Once you have found a school that offers CISA certification, you will have to complete the university exam. This exam is offered in two parts, and the first part consists of forty questions and the second part has a time limit of about six months to complete. After you are approved for a time limit for your completion, you will have to pass the entire exam in order to be certified.
After the certification, you can start your career with the National Security Agency (NSA). This is not the only possible career that you can pursue, however. There are other agencies such as the Federal Bureau of Investigation (FBI), and Department of Defense (DoD) who would hire you. In fact, some government agencies are willing to work with private companies for information assurance, which means that you can work for a company and for the government at the same time. For example, in the Department of Defense, the FBI works with commercial auditors, while private firms work with government auditors.
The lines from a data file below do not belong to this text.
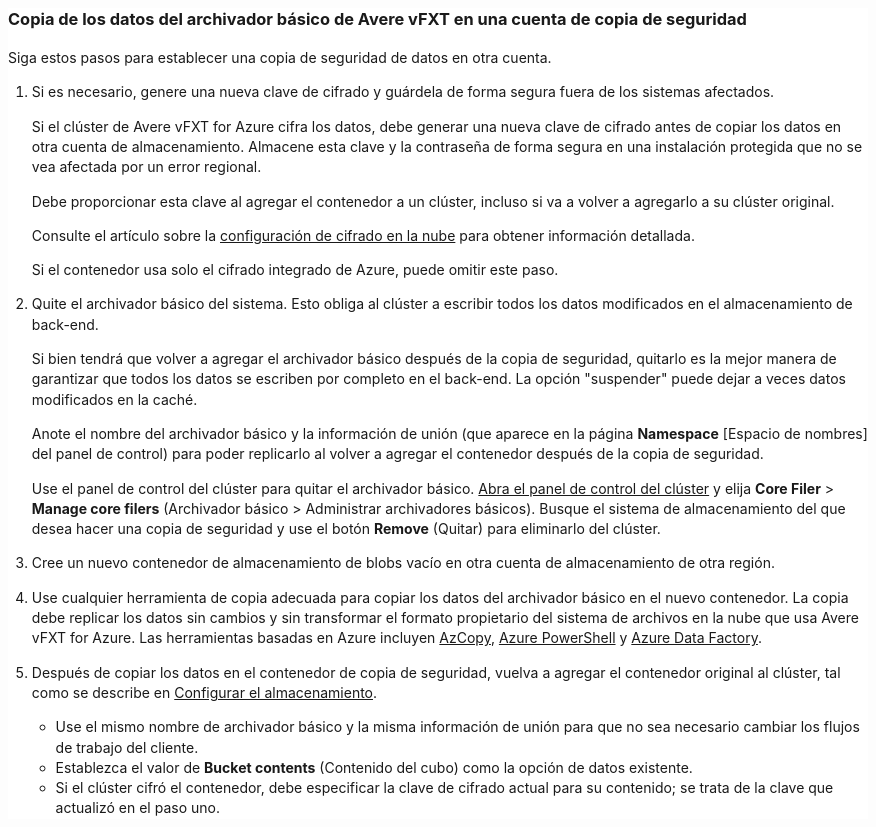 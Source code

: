 ### <a name="copy-avere-vfxt-core-filer-data-to-a-backup-account"></a>Copia de los datos del archivador básico de Avere vFXT en una cuenta de copia de seguridad

Siga estos pasos para establecer una copia de seguridad de datos en otra cuenta.

1. Si es necesario, genere una nueva clave de cifrado y guárdela de forma segura fuera de los sistemas afectados.

   Si el clúster de Avere vFXT for Azure cifra los datos, debe generar una nueva clave de cifrado antes de copiar los datos en otra cuenta de almacenamiento. Almacene esta clave y la contraseña de forma segura en una instalación protegida que no se vea afectada por un error regional.

   Debe proporcionar esta clave al agregar el contenedor a un clúster, incluso si va a volver a agregarlo a su clúster original.

   Consulte el artículo sobre la [configuración de cifrado en la nube](<https://azure.github.io/Avere/legacy/ops_guide/4_7/html/gui_cloud_encryption_settings.html>) para obtener información detallada.

   Si el contenedor usa solo el cifrado integrado de Azure, puede omitir este paso.

1. Quite el archivador básico del sistema. Esto obliga al clúster a escribir todos los datos modificados en el almacenamiento de back-end.

   Si bien tendrá que volver a agregar el archivador básico después de la copia de seguridad, quitarlo es la mejor manera de garantizar que todos los datos se escriben por completo en el back-end. La opción "suspender" puede dejar a veces datos modificados en la caché. 

   Anote el nombre del archivador básico y la información de unión (que aparece en la página **Namespace** [Espacio de nombres] del panel de control) para poder replicarlo al volver a agregar el contenedor después de la copia de seguridad.

   Use el panel de control del clúster para quitar el archivador básico. [Abra el panel de control del clúster](avere-vfxt-cluster-gui.md) y elija **Core Filer** > **Manage core filers** (Archivador básico > Administrar archivadores básicos). Busque el sistema de almacenamiento del que desea hacer una copia de seguridad y use el botón **Remove** (Quitar) para eliminarlo del clúster.

1. Cree un nuevo contenedor de almacenamiento de blobs vacío en otra cuenta de almacenamiento de otra región.

1. Use cualquier herramienta de copia adecuada para copiar los datos del archivador básico en el nuevo contenedor. La copia debe replicar los datos sin cambios y sin transformar el formato propietario del sistema de archivos en la nube que usa Avere vFXT for Azure. Las herramientas basadas en Azure incluyen [AzCopy](../storage/common/storage-use-azcopy-v10.md), [Azure PowerShell](../data-lake-store/data-lake-store-get-started-powershell.md) y [Azure Data Factory](../data-factory/connector-azure-data-lake-store.md).

1. Después de copiar los datos en el contenedor de copia de seguridad, vuelva a agregar el contenedor original al clúster, tal como se describe en [Configurar el almacenamiento](avere-vfxt-add-storage.md).

   * Use el mismo nombre de archivador básico y la misma información de unión para que no sea necesario cambiar los flujos de trabajo del cliente.
   * Establezca el valor de **Bucket contents** (Contenido del cubo) como la opción de datos existente.
   * Si el clúster cifró el contenedor, debe especificar la clave de cifrado actual para su contenido; se trata de la clave que actualizó en el paso uno.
If you are interested in auditing at the DoD, the FBI offers auditing jobs at the Federal Trade Commission, Office of Technology Assessment and Research, and the United States Patent and Trademark Office. The Federal Trade Commission also offers a number of positions for CISA auditors.
To become a certified CISA auditor, the Department of Defense offers two types of employment positions; the civilian and the active duty. With the civilian, you are not required to have specialized training, while the active duty position requires you to have both a bachelor’s degree and an active duty certificate or a graduate degree. For the active duty positions, the most common qualifications include being a U.S. Coast Guard, Army, Air Force or Marine Corps officer, or retired from one of these branches of the military. The requirements are usually the same as the civilian ones, although they tend to pay a lower salary and you do not get the same benefits.
To become certified with the National Security Agency (NSA), the requirements for this position include a bachelor’s degree and two years of successful work experience in information assurance in the field of computer security or an equivalent. The qualifications for this position include knowledge in the fields of computer forensics and cryptography. As an employee in the national security field, the agency also needs you to have an understanding of network security, data integrity, and security assessment.
For the Department of Defense (DoD), military auditors must be certified by the Department of Homeland Security (DHS), with at least two years and four semesters of training in information assurance as well as an associate degree in any other related science and mathematics course. The training program may consist of either classroom study or an approved course at a technical institute.